Sun | Sep 15, 2019

Oil slick fears grow for Jamaica

Published:Thursday | June 10, 2010 | 12:00 AM

Laura Redpath Senior Staff Reporter

Failure to plug a deep-sea well which has spilled tens of millions of gallons of oil along the United States Gulf Coast could have disastrous effects on Jamaica's already depleted fish stock, a local marine specialist has warned.

While British Petroleum works feverishly with its latest strategy to stem the flow - with a containment cap which is capturing 630,000 gallons (2.4 million litres) a day and pumping it to a ship at the surface - Dr Karl Aiken, senior lecturer in the University of the West Indies' Life Sciences Department, says time is running out.

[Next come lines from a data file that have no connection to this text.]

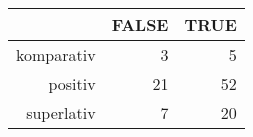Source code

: \begin{tabular}{rrr}
  \hline
 & FALSE & TRUE \\ 
  \hline
komparativ & 3 & 5 \\ 
  positiv & 21 & 52 \\ 
  superlativ & 7 & 20 \\ 
   \hline
\end{tabular}
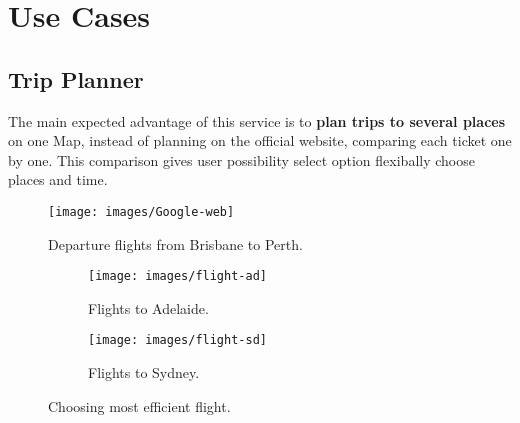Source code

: \documentclass[12pt]{article}
\numberwithin{equation}{section} %
\numberwithin{figure}{section} %
\numberwithin{table}{section} %
\begin{document}
\section{Use Cases}
	\subsection{Trip Planner}
		The main expected advantage of this service is to \textbf{plan trips to several places} on one Map, instead of planning on the official website, comparing each ticket one by one. This comparison gives user possibility select option flexibally choose places and time.
		
		\begin{figure}[H]
			\centering        
			\texttt{[image: images/Google-web]}
			\caption{Departure flights from Brisbane to Perth.}
			\label{fig:webCam}
		\end{figure}
		\begin{figure}[H]
			\begin{subfigure}[b]{0.52\textwidth}
				\centering
				\texttt{[image: images/flight-ad]}
				\caption{Flights to Adelaide.}
				
			\end{subfigure}
			\begin{subfigure}[b]{0.52\textwidth}
				\centering
				\texttt{[image: images/flight-sd]}
				\caption{Flights to Sydney.}
				
			\end{subfigure}
			\caption{Choosing most efficient flight.}
		\end{figure}
\end{document}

"Once it hits this area, we're going to have problems," said Aiken.

"The issue is, the reef fish stock around Jamaica is severely overfished. In fact, it's on the verge of collapse, especially on the north coast.

"The reef fishery supports 85 per cent of the fishing industry of Jamaica. Actually, it's closer to 90 per cent," he added.

Spread by gulf stream

According to the university lecturer, through a network of loops and streams, the oil may wend its way along the Eastern Seaboard before reaching Bermuda.

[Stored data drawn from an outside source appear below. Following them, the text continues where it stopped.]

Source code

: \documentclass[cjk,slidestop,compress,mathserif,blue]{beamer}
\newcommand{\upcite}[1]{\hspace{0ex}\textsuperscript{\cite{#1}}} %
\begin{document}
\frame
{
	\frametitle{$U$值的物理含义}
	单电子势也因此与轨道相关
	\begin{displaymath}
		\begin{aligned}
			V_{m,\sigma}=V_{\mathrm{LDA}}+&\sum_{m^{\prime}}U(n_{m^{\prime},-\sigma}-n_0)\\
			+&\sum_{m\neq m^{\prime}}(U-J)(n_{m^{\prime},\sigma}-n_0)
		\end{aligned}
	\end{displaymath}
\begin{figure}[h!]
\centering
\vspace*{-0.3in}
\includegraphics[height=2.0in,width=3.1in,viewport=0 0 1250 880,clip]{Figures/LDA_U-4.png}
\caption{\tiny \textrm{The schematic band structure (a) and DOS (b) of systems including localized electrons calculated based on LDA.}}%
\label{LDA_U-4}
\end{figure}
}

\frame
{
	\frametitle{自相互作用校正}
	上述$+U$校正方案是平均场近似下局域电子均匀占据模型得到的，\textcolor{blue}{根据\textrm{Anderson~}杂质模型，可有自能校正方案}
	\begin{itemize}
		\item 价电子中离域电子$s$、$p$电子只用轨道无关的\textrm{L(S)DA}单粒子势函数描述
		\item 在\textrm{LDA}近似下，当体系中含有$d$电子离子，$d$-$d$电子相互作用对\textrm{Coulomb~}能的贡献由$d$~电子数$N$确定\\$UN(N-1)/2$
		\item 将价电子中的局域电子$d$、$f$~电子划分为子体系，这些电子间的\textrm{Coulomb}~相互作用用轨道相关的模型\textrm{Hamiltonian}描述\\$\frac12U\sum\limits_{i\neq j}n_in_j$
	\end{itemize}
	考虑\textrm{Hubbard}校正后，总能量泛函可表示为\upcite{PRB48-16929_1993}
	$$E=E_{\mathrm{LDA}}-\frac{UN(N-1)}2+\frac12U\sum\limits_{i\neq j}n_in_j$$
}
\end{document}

"Once it crosses the Florida Keys, it's going to latch on and be caught in the gulf stream at its fastest point," Aiken said.

A feeder current would then take it from Bermuda, then towards the Bahamas and, possibly, to Jamaica through the passage separating Cuba and Haiti, Aiken said.

"By September or October, it could get as far as Bermuda," he pointed out.

However, Lieutenant Commander Richard Russell, chief executive director of the Fisheries Division at the Ministry of Agriculture, cautioned that there was no need for alarm.

"It's away from Jamaica," he said. "I'm not really worried about it."

Russell said the long-shot possibility of oil travelling into Jamaican waters would present one major concern: deciding on what dispersants should be used to dissolve the oil.

"If, for some strange reason, the oil ended up here, the tourism sector would be more concerned because of the tar balls that would end up on the beach," Russell told The Gleaner.

Diana McCaulay, chief executive officer of the Jamaica Environment Trust, said that while she does not envision any environmental fallout for Jamaica's beaches, marine life could be compromised.

"The effects on marine organisms could be significant, long-lasting and also largely unknown at this point," she said.

"Many types of fish and marine mammals migrate long distances. Our fish could be coming from quite far away."